Dispõe o art. 150, inciso IV, da Constituição Federal de 1988: "Art. 150. Sem prejuízo de outras garantias asseguradas ao contribuinte, é vedado à União, aos Estados, ao Distrito Federal e aos Municípios: [...] IV - utilizar tributo com efeito de confisco; [...]". [38]

O imposto não poderá ser demasiadamente oneroso ao contribuinte, pois corre o risco de ser confiscatório.

O confisco trata-se de ato do poder público que consiste na apropriação dos bens dos particulares sem a devida indenização, ou seja, há uma verdadeira usurpação dos bens privados.

Para Leandro Paulsen, o confisco identifica-se "com a tributação excessivamente onerosa, insuportável, não razoável, que absorve a própria fonte da tributação" [39].

Hugo de Brito Machado dispõe sobre o que é um tributo com efeito de confisco, definindo-o como o:

[...] tributo que, por ser excessivamente oneroso, seja sentido como penalidade. É que o tributo, sendo instrumento pelo qual o Estado obtém os meios financeiros de que necessita para o desempenho de suas atividades, não pode ser utilizado para destruir a fonte desses recursos. [40]

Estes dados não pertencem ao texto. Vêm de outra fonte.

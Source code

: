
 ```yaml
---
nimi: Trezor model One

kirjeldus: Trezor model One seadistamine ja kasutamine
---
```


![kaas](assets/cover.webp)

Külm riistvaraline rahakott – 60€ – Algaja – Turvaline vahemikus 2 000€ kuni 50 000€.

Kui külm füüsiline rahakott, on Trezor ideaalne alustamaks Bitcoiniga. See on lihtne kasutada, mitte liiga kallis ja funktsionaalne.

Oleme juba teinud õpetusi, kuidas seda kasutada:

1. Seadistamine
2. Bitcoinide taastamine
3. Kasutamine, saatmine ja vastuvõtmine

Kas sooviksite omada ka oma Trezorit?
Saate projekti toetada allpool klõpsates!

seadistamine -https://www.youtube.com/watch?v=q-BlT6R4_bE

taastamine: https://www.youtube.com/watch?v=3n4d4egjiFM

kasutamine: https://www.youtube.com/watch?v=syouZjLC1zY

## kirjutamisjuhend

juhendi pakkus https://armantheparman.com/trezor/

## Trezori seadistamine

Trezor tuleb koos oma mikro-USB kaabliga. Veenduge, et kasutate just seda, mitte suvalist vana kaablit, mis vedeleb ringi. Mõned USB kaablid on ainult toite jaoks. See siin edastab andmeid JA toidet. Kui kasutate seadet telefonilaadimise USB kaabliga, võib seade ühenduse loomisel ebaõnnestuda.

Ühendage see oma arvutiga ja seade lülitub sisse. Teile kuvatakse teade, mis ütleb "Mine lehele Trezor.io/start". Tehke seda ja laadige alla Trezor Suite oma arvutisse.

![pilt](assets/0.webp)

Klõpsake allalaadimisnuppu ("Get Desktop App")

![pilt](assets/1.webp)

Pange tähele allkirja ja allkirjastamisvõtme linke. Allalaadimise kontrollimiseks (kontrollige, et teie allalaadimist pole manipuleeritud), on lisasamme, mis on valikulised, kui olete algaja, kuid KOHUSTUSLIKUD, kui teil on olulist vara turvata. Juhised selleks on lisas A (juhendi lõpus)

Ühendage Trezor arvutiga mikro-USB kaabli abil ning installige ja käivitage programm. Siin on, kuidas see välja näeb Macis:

Inserido na Constituição Federal, o princípio do não-confisco dispõe que a União, os Estados, o Distrito Federal e os Municípios, não poderão se utilizar dos tributos com efeito de confisco, dispositivo que tem como objetivo preservar o direito de propriedade dos contribuintes e proteger a iniciativa privada no que diz respeito a seus bens.

Difícil é limitar os parâmetros para considerar um tributo confiscatório ou não, haja vista o legislador pátrio ter deixado de fazer essa delimitação. Mas, a falta desses limites não é motivo para utilização de tributos com efeitos de confisco, cabe então ao judiciário analisar os tributos e considerar em que situações eles são confiscatórios.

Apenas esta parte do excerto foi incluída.